Send back the data below exactly. Drop every picture.

--- RECORDED INFORMATION ---

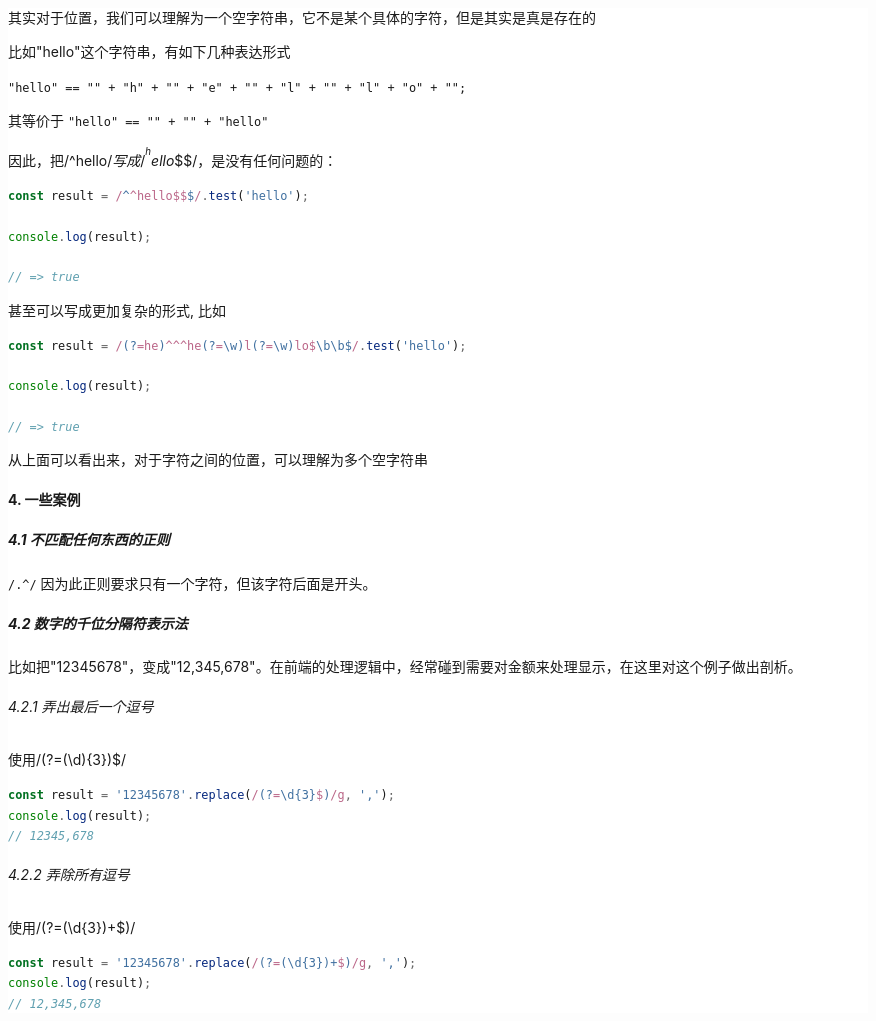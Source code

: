其实对于位置，我们可以理解为一个空字符串，它不是某个具体的字符，但是其实是真是存在的

比如"hello"这个字符串，有如下几种表达形式

`"hello" == "" + "h" + "" + "e" + "" + "l" + "" + "l" + "o" + "";`

其等价于
`"hello" == "" + "" + "hello"`

因此，把/^hello$/写成/^^hello$$$/，是没有任何问题的：

```js
const result = /^^hello$$$/.test('hello');

console.log(result);

// => true
```

甚至可以写成更加复杂的形式, 比如

```js
const result = /(?=he)^^^he(?=\w)l(?=\w)lo$\b\b$/.test('hello');

console.log(result);

// => true
```

从上面可以看出来，对于字符之间的位置，可以理解为多个空字符串

#### 4. 一些案例

##### 4.1 不匹配任何东西的正则

`/.^/`
因为此正则要求只有一个字符，但该字符后面是开头。

##### 4.2 数字的千位分隔符表示法

比如把"12345678"，变成"12,345,678"。在前端的处理逻辑中，经常碰到需要对金额来处理显示，在这里对这个例子做出剖析。

###### 4.2.1 弄出最后一个逗号

使用/(?=(\d){3})$/

```js
const result = '12345678'.replace(/(?=\d{3}$)/g, ',');
console.log(result);
// 12345,678
```

###### 4.2.2 弄除所有逗号

使用/(?=(\d{3})+$)/

```js
const result = '12345678'.replace(/(?=(\d{3})+$)/g, ',');
console.log(result);
// 12,345,678
```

---

◆ RESPONSE FOR THIS EXERCISE:
Source code

:其实对于位置，我们可以理解为一个空字符串，它不是某个具体的字符，但是其实是真是存在的

比如"hello"这个字符串，有如下几种表达形式

`"hello" == "" + "h" + "" + "e" + "" + "l" + "" + "l" + "o" + "";`

其等价于
`"hello" == "" + "" + "hello"`

因此，把/^hello$/写成/^^hello$$$/，是没有任何问题的：

```js
const result = /^^hello$$$/.test('hello');

console.log(result);

// => true
```

甚至可以写成更加复杂的形式, 比如

```js
const result = /(?=he)^^^he(?=\w)l(?=\w)lo$\b\b$/.test('hello');

console.log(result);

// => true
```

从上面可以看出来，对于字符之间的位置，可以理解为多个空字符串

#### 4. 一些案例

##### 4.1 不匹配任何东西的正则

`/.^/`
因为此正则要求只有一个字符，但该字符后面是开头。

##### 4.2 数字的千位分隔符表示法

比如把"12345678"，变成"12,345,678"。在前端的处理逻辑中，经常碰到需要对金额来处理显示，在这里对这个例子做出剖析。

###### 4.2.1 弄出最后一个逗号

使用/(?=(\d){3})$/

```js
const result = '12345678'.replace(/(?=\d{3}$)/g, ',');
console.log(result);
// 12345,678
```

###### 4.2.2 弄除所有逗号

使用/(?=(\d{3})+$)/

```js
const result = '12345678'.replace(/(?=(\d{3})+$)/g, ',');
console.log(result);
// 12,345,678
```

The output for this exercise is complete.